> **Prompt**: Give back exactly the lines that run from the beginning of the entries to the line containing "Question: Design an", both included, and nothing else.

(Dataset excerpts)
+ + + + + + +
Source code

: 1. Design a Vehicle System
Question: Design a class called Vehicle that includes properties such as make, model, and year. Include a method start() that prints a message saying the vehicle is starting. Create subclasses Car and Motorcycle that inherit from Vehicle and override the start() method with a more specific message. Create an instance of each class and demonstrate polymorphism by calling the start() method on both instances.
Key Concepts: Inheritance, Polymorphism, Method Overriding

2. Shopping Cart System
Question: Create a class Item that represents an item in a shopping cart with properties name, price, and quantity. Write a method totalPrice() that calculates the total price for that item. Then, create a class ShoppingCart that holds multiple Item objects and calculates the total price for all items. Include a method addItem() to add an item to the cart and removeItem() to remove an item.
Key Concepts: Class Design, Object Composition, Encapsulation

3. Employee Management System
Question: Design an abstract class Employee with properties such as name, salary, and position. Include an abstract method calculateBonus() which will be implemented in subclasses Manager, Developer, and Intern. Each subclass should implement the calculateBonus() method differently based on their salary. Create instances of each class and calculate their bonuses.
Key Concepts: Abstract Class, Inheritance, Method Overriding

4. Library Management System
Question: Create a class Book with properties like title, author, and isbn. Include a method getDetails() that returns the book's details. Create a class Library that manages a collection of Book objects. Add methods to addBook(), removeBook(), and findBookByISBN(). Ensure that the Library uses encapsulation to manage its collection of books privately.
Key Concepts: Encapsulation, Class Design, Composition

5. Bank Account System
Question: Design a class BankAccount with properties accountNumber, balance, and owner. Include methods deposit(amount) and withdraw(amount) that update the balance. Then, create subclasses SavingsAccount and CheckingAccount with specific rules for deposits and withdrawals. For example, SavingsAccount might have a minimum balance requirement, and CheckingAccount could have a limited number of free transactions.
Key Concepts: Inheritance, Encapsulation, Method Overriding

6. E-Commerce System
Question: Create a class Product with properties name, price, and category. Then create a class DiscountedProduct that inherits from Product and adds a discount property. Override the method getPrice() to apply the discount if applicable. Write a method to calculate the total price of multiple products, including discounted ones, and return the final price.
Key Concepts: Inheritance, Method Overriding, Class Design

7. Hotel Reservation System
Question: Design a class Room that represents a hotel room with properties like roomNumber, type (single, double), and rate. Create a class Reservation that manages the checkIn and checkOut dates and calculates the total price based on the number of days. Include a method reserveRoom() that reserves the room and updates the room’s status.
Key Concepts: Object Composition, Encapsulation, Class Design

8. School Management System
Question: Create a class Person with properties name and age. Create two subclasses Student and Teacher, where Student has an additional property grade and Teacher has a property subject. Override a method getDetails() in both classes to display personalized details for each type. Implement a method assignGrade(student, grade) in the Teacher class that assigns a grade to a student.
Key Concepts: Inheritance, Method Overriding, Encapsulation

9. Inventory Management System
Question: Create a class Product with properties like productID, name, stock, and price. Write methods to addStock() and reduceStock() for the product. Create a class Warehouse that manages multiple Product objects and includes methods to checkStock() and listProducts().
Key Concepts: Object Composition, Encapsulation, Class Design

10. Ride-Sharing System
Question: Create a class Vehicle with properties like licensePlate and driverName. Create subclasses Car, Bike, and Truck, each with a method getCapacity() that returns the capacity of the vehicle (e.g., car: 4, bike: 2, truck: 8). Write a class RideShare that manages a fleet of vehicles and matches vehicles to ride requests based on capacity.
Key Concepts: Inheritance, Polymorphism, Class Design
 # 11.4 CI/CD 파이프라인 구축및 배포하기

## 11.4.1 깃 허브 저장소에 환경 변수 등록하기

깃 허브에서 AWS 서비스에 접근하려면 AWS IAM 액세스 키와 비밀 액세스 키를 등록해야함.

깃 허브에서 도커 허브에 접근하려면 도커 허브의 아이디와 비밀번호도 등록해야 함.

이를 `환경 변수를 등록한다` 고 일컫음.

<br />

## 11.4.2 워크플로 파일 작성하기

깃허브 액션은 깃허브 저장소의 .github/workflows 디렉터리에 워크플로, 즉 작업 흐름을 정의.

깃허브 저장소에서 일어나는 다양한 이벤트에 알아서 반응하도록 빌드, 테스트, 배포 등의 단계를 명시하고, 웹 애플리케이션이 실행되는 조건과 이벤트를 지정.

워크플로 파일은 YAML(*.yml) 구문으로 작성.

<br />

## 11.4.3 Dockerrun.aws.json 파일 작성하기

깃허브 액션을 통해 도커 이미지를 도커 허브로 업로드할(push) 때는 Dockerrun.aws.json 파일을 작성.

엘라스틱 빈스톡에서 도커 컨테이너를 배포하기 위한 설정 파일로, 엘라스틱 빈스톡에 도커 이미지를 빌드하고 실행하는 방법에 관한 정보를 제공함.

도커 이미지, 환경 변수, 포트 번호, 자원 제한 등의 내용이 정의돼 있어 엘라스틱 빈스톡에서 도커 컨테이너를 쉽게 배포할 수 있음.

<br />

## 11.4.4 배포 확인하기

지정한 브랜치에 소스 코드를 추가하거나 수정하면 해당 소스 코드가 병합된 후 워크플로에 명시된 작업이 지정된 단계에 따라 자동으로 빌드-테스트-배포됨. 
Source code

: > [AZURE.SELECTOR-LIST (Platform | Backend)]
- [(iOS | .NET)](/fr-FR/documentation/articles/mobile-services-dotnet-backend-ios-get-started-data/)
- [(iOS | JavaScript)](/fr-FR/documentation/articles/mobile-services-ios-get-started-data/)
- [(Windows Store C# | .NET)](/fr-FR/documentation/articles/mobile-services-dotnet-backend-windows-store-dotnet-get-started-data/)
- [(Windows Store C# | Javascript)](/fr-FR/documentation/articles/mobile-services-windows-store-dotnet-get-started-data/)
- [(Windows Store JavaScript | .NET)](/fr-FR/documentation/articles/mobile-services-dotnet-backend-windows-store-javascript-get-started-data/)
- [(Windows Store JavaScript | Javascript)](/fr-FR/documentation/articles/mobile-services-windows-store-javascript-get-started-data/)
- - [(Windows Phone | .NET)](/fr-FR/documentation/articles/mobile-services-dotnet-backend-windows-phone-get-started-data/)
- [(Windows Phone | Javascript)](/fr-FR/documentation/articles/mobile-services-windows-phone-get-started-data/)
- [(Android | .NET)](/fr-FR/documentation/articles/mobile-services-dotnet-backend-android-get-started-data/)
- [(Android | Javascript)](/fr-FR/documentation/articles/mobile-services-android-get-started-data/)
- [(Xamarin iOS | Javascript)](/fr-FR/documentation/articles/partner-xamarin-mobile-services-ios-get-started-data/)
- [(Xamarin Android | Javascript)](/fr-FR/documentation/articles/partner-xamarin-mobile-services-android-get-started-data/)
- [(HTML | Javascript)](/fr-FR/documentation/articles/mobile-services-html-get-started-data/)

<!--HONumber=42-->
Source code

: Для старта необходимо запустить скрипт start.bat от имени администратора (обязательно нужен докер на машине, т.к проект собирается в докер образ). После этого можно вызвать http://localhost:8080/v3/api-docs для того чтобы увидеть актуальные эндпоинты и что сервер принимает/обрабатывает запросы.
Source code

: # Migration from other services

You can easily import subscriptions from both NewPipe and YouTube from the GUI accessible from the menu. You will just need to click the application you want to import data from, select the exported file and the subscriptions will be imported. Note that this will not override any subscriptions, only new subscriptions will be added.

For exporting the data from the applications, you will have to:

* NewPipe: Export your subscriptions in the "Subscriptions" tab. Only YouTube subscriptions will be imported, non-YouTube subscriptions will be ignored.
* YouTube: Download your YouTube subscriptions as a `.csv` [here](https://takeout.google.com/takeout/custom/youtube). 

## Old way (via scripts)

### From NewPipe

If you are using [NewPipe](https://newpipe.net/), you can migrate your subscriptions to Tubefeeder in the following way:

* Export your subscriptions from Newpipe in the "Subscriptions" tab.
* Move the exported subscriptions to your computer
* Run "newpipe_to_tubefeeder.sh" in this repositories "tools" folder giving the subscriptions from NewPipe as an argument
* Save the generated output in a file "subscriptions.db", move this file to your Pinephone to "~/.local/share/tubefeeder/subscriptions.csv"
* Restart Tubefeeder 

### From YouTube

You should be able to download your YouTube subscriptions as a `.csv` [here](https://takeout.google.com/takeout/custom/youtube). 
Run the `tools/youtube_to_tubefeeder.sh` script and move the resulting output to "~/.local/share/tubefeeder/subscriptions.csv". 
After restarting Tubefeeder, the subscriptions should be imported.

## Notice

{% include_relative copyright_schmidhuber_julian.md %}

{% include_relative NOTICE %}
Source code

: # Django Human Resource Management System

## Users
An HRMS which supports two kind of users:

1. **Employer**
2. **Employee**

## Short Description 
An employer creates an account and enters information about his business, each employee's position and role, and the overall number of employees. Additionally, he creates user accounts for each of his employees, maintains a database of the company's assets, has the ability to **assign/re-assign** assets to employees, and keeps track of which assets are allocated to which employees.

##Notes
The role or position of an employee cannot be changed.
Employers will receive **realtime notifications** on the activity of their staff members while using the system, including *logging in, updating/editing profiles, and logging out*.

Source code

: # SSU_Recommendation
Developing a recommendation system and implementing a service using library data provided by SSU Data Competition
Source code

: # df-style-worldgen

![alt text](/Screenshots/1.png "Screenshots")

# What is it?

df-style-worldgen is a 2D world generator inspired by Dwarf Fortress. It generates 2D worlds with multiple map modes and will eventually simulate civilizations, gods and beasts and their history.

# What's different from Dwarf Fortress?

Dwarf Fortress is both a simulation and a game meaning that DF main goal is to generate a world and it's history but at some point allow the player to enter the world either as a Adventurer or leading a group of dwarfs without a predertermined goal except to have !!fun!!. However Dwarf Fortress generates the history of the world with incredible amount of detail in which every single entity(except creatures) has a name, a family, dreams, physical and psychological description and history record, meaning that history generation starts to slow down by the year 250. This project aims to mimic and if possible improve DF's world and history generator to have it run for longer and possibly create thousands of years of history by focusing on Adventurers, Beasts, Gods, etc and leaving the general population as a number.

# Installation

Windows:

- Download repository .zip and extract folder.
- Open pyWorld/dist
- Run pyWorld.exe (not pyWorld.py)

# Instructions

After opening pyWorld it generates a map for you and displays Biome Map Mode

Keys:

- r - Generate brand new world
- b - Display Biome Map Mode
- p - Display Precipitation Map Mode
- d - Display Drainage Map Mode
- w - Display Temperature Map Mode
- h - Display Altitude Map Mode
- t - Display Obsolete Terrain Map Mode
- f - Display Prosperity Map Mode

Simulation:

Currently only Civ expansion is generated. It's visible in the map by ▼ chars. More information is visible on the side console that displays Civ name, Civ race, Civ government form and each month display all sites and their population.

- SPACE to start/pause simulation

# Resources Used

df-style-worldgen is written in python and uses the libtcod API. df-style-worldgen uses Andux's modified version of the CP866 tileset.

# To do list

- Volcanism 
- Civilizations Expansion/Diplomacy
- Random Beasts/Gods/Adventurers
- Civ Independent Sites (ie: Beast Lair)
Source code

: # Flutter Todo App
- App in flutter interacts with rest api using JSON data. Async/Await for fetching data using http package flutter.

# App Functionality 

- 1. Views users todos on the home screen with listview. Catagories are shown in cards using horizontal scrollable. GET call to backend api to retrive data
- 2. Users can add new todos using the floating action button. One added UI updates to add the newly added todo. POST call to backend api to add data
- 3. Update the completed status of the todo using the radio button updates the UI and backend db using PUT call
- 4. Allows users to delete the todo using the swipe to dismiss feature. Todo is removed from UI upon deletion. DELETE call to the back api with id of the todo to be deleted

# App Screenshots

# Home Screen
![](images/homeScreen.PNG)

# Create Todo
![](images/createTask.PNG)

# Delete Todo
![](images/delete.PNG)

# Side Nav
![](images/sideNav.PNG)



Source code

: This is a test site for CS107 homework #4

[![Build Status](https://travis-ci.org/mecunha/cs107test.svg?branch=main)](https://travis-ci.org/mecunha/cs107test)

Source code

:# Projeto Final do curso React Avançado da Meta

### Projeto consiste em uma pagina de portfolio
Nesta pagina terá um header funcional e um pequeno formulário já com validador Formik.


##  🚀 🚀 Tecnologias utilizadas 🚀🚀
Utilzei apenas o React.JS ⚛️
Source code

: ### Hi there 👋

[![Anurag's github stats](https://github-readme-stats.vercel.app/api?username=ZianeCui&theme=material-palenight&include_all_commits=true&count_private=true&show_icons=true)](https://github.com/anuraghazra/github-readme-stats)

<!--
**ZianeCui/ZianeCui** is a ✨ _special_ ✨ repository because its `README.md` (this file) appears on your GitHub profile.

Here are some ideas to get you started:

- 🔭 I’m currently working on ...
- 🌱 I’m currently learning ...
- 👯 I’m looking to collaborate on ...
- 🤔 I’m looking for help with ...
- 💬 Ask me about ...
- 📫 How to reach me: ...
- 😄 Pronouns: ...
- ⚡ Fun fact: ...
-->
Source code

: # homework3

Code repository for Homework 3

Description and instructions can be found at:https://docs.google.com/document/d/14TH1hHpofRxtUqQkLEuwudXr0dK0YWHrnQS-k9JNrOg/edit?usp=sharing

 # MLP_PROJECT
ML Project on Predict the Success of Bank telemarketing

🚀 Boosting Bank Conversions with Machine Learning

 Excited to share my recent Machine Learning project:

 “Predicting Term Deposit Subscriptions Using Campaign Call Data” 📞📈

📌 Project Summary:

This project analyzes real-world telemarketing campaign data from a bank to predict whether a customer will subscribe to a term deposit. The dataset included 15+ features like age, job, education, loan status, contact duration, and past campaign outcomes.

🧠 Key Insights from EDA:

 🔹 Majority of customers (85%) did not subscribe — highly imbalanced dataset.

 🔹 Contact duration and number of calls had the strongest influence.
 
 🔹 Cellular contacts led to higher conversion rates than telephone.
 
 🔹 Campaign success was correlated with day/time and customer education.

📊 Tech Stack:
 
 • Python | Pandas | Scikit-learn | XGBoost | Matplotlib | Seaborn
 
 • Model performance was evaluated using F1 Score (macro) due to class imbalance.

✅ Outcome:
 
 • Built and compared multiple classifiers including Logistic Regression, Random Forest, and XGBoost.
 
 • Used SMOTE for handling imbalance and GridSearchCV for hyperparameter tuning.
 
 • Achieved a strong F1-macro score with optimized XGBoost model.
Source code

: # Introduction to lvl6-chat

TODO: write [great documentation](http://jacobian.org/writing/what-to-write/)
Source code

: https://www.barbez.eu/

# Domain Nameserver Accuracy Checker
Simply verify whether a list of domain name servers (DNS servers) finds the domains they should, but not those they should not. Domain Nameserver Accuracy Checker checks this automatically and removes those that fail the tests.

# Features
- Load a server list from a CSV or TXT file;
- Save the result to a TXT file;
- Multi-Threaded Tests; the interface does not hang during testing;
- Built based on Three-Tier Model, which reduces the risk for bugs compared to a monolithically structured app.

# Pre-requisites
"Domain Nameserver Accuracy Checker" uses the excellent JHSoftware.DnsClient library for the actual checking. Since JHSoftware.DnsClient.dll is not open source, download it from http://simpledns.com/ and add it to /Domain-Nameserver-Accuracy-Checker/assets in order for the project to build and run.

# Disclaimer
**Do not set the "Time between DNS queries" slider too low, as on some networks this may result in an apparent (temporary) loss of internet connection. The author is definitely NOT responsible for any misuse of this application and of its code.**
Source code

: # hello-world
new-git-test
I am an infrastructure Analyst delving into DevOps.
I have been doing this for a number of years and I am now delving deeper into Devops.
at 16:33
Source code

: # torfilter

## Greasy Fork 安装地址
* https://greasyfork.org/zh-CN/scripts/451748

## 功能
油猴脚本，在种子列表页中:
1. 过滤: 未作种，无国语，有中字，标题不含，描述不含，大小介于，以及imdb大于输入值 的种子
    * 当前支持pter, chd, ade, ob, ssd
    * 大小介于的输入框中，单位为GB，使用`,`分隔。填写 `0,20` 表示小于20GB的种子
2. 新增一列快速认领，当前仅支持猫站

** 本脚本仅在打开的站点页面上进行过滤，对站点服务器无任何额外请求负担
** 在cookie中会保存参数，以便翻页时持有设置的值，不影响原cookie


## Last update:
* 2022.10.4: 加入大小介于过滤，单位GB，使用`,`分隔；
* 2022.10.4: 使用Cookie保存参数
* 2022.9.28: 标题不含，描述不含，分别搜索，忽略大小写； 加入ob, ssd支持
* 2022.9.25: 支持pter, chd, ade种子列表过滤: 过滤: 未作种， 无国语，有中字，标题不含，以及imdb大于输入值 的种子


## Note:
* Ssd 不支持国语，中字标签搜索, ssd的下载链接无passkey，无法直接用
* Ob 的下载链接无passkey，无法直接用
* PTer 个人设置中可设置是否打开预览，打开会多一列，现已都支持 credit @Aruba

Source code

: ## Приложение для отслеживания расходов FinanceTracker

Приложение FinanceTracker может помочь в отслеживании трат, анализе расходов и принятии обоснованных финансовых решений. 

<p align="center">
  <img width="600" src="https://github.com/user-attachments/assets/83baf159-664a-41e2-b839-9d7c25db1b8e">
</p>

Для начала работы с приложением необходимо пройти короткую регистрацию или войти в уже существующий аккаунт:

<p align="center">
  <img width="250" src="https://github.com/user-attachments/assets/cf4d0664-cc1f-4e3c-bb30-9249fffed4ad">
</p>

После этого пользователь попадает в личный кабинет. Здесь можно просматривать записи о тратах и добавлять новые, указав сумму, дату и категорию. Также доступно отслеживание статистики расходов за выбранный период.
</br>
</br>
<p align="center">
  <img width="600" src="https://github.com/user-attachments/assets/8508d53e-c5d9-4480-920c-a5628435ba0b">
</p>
+ + + + + + +
> **Written response**:
Source code

: 1. Design a Vehicle System
Question: Design a class called Vehicle that includes properties such as make, model, and year. Include a method start() that prints a message saying the vehicle is starting. Create subclasses Car and Motorcycle that inherit from Vehicle and override the start() method with a more specific message. Create an instance of each class and demonstrate polymorphism by calling the start() method on both instances.
Key Concepts: Inheritance, Polymorphism, Method Overriding

2. Shopping Cart System
Question: Create a class Item that represents an item in a shopping cart with properties name, price, and quantity. Write a method totalPrice() that calculates the total price for that item. Then, create a class ShoppingCart that holds multiple Item objects and calculates the total price for all items. Include a method addItem() to add an item to the cart and removeItem() to remove an item.
Key Concepts: Class Design, Object Composition, Encapsulation

3. Employee Management System
Question: Design an abstract class Employee with properties such as name, salary, and position. Include an abstract method calculateBonus() which will be implemented in subclasses Manager, Developer, and Intern. Each subclass should implement the calculateBonus() method differently based on their salary. Create instances of each class and calculate their bonuses.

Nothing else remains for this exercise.